Task to complete – Return the records exactly, from the first line through the "couper les tomates." line.

Input data –
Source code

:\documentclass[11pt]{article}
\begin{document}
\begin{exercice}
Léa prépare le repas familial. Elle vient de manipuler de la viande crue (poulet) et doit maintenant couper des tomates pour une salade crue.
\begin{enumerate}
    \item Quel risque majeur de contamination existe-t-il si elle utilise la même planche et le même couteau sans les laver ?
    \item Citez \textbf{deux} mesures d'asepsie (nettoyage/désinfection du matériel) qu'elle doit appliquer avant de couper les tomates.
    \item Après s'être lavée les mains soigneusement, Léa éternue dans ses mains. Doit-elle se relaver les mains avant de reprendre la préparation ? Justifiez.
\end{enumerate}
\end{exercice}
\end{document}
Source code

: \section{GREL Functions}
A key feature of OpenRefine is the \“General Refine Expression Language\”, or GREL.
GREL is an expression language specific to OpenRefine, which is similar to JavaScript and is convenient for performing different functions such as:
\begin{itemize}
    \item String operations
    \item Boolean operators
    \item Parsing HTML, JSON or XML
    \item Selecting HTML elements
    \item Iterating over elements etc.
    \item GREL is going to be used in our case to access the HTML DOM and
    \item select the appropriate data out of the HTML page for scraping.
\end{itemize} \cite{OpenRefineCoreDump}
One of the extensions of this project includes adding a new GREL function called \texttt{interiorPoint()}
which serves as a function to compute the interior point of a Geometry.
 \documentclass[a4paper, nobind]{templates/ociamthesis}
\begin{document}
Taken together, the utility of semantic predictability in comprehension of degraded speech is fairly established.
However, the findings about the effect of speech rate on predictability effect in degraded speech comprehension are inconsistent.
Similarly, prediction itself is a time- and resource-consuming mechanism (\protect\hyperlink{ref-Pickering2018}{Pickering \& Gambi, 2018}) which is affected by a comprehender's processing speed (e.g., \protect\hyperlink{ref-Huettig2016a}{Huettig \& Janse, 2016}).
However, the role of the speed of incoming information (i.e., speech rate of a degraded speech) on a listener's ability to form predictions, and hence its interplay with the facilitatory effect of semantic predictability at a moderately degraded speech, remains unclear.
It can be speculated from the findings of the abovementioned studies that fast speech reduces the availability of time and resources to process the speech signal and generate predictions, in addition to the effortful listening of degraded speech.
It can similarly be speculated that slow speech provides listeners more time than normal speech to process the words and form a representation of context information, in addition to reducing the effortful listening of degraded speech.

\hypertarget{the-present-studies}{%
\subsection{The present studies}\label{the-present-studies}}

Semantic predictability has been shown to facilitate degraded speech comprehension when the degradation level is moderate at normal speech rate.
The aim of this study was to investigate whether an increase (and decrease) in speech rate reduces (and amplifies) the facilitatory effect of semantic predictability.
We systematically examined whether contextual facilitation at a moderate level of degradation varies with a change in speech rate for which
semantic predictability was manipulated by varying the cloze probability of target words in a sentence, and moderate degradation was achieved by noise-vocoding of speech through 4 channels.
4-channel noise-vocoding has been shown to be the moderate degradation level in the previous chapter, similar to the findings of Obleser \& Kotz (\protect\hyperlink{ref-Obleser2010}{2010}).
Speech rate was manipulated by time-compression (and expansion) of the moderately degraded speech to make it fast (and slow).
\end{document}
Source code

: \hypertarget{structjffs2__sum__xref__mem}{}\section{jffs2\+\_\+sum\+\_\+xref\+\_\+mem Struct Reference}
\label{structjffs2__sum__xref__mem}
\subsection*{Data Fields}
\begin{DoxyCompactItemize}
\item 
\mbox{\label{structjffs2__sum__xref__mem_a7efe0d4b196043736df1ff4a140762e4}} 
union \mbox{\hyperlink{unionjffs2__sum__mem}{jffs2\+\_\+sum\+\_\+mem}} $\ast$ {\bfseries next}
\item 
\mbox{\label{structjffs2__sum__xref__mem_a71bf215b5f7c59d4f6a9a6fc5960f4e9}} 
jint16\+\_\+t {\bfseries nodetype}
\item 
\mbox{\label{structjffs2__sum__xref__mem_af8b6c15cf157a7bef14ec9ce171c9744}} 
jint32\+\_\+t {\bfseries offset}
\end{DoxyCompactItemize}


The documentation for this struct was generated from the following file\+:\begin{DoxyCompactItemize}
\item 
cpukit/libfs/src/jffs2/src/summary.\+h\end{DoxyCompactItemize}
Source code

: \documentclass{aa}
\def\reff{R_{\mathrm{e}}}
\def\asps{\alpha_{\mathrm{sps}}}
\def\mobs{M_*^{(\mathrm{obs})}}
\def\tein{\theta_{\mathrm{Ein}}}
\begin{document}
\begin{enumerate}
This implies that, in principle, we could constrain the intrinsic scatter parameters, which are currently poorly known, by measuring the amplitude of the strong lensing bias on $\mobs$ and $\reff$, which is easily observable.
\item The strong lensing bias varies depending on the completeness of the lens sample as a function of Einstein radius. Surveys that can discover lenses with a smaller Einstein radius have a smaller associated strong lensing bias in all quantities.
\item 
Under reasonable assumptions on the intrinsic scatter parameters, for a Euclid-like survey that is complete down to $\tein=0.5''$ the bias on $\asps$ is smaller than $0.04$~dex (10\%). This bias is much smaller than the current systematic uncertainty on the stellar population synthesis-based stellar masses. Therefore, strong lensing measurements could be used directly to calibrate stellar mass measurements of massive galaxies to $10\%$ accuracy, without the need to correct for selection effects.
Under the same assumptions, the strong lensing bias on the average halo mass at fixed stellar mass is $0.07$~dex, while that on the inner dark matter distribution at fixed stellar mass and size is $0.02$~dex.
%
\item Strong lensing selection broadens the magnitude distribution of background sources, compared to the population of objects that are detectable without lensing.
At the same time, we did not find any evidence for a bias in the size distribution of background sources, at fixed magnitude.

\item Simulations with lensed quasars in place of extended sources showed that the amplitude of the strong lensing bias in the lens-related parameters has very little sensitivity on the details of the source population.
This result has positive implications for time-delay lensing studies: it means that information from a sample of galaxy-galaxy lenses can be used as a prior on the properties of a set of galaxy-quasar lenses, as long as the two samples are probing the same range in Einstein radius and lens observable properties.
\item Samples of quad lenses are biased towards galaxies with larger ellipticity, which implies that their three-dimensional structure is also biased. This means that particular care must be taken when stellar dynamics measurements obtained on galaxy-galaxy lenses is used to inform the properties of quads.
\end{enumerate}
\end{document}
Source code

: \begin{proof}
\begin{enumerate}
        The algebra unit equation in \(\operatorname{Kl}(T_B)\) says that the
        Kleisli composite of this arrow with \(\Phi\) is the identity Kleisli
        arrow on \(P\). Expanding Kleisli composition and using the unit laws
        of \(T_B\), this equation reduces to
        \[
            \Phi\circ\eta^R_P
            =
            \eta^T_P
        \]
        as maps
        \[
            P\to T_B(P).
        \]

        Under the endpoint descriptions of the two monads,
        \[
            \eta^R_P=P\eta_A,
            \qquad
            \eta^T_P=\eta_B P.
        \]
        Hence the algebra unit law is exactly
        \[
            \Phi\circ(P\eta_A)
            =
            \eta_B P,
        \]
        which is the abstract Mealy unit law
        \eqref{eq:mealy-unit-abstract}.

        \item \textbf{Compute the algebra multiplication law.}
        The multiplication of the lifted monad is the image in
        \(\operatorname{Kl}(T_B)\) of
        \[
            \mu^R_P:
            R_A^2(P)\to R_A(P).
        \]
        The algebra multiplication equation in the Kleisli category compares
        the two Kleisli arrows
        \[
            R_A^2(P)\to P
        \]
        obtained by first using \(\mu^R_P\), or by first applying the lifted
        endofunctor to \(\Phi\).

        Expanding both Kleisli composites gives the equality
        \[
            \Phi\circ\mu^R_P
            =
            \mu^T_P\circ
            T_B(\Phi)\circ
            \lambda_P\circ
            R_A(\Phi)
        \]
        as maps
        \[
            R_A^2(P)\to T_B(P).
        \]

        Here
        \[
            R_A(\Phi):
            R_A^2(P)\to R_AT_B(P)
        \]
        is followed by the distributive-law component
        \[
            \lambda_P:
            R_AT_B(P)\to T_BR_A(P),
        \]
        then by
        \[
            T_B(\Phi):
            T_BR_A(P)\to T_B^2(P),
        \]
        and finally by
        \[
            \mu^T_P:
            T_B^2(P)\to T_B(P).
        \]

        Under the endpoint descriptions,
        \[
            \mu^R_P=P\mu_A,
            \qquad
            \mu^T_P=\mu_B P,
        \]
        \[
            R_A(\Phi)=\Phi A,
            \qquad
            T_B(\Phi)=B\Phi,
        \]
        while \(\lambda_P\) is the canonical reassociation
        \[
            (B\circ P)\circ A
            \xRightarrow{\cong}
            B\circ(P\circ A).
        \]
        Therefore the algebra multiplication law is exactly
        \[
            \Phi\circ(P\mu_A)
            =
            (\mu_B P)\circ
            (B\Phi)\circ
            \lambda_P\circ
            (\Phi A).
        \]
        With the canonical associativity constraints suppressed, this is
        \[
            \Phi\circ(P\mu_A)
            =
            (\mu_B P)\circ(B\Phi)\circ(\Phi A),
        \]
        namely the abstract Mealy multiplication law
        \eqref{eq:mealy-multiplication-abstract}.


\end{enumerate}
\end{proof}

Result for this exercise –
Source code

:\documentclass[11pt]{article}
\begin{document}
\begin{exercice}
Léa prépare le repas familial. Elle vient de manipuler de la viande crue (poulet) et doit maintenant couper des tomates pour une salade crue.
\begin{enumerate}
    \item Quel risque majeur de contamination existe-t-il si elle utilise la même planche et le même couteau sans les laver ?
    \item Citez \textbf{deux} mesures d'asepsie (nettoyage/désinfection du matériel) qu'elle doit appliquer avant de couper les tomates.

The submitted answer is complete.